Our sample is a mixture of casual, local RTT games, practice games, and GT games. Basically, whatever people submitted is included in the sample so it might not look like what you’d typically in a 2-day event environment. The only adjustment we made to the data was removing games for which no Grand Strategy was entered, leaving us with a sample of 19,518 games.

Note: Prior to November 2023 we hadn’t broken out Orruk Warclans in the app as faction choices, leading to grouping Bonesplitters, Big Waaagh!, Ironjawz, and Kruleboyz players together. The majority of Orruk players picked the faction-agnostic “WAAAGH!” grand strategy making it difficult to allocate these names to the respective factions. This data is presented “as-is” and if you’ve updated your TTBA it is no longer possible to select “Orruk Warclans” as a faction.

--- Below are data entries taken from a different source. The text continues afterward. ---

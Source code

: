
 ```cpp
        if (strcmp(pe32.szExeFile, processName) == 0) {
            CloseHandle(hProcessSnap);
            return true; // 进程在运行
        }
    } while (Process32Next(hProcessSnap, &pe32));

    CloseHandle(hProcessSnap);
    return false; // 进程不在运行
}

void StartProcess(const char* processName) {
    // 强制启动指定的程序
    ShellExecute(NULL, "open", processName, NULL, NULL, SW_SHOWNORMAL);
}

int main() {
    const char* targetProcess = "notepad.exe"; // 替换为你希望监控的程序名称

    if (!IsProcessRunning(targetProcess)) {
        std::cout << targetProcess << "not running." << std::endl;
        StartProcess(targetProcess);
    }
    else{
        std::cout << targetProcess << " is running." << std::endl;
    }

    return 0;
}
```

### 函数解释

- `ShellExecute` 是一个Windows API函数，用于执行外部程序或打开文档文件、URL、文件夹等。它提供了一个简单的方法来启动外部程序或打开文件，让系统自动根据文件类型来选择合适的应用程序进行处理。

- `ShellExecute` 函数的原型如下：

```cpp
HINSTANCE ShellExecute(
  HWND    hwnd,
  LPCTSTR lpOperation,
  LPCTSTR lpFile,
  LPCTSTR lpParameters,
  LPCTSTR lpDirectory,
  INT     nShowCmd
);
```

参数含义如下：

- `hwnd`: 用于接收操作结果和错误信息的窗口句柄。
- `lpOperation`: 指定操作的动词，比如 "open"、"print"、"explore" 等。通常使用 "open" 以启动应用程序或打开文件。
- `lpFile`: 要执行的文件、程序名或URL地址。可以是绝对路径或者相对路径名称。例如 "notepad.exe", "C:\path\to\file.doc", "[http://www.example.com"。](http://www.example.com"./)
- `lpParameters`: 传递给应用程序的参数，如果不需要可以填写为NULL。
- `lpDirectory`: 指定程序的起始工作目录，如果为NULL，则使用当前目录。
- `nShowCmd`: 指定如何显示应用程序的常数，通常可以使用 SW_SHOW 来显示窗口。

Games of Age of Sigmar in sample are relatively tight – there were 957 ties and 52% of games had a margin of victory of six or fewer points. If each player maxed out primary and secondary points but one was successful in completing a grand strategy and the other failed the margin would be six points.

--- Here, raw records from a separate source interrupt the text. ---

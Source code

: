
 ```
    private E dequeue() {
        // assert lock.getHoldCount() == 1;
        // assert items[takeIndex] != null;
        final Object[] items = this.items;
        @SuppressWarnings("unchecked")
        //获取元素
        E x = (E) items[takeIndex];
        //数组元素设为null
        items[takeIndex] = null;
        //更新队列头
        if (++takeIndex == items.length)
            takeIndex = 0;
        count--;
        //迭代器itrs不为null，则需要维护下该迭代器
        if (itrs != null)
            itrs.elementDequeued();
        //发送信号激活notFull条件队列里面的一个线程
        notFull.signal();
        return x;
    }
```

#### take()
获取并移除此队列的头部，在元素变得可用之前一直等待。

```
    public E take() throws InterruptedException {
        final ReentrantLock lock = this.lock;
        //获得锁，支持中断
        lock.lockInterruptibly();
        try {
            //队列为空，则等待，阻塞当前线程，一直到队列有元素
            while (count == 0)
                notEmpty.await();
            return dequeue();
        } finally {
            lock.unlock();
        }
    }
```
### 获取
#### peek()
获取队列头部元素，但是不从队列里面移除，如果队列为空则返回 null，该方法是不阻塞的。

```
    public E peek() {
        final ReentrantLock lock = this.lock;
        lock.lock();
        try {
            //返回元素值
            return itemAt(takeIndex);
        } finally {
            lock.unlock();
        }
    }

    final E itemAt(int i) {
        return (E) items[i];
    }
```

The vast majority of games in our sample could be considered “close”. Of these, 14.5% were within 6 points and had the winning player complete a grand strategy and the losing player fail it.

What is a Grand Strategy?

Grand Strategies are determined by players during list selection and must be selected from:

  1. A generic list of strategies in the battlepack.
  2. Faction specific Grand Strategies coming from a Battletome or other Expansion.

A unit cannot be “allied in” to allow a Grand Strategy. I, like many players, view the Grand Strategies in the 2023-2024 GHB as being more difficult to achieve compared to any other matched play ruleset. In our review of the GHB Goonhammer discussed the six generic grand strategies and noted:

“The grand strategies got even more difficult this season. “Take What’s Theirs” used to be pretty reliable if you were winning anyway, but they cleared out all the old ones to make room for the new.

So what is a “difficult” grand strategy and what does our sample look like when it comes to building a baseline success rate.

Based on the chart above players in our sample are more likely to fail a grand strategy than succeed. Additionally, winning players are both more likely to score a grand strategy and losing players are more likely to fail a grand strategy. This is the part of the article where it is revealed that this outstanding insights were funded through a ten year program and $50 million grant to tell us that, yes the sky is blue. Players are more likely to choose a grand strategy provided by a faction book than the Generals Handbook grand strategies.

Default Choices

Anyone can take a grand strategy from the Generals Handbook, but it seems like only three are being picked with any sort of regularity. As we can see, three of the GHB Grand Strategies are selected with any regularity and two are scored at or above the average Grand Strategy Success Rate. These contenders are:

  • Spellcasting Savant requires your general to be an ANDTORIAN LOCUS, a non-unique wizard with 9 or fewer wounds. Some armies, like Seraphon or Stormcast, have relatively tanky wizards which can be protected, making this a sensible choice. Others, like Gloomspite Gitz or Skaven, have extremely frail wizards which don’t need another “KILL ME PLEASE” target. Based on the data in our sample this is the best overall GHB grand strategy but it is highly dependent on your faction.
  • Slaughter of Sorcery requires there to be no wizard units alive at the end of the battle. Yes, it is possible to walk to the table and score this grand strategy if both armies armies don’t include wizards. While several armies appear built to take this strategy Khorne accounts for 55.4% of the selections of this Grand Strategy.
  • Overshadow requires you to kill all your opponents battleline and have at least 1 friendly battleline unit alive from your STARTING army. Using and instead of or raises the difficulty of this Grand Strategy and this explains the low success rate. Based on the data only three armies should ever consider taking this and two of them have much better choices.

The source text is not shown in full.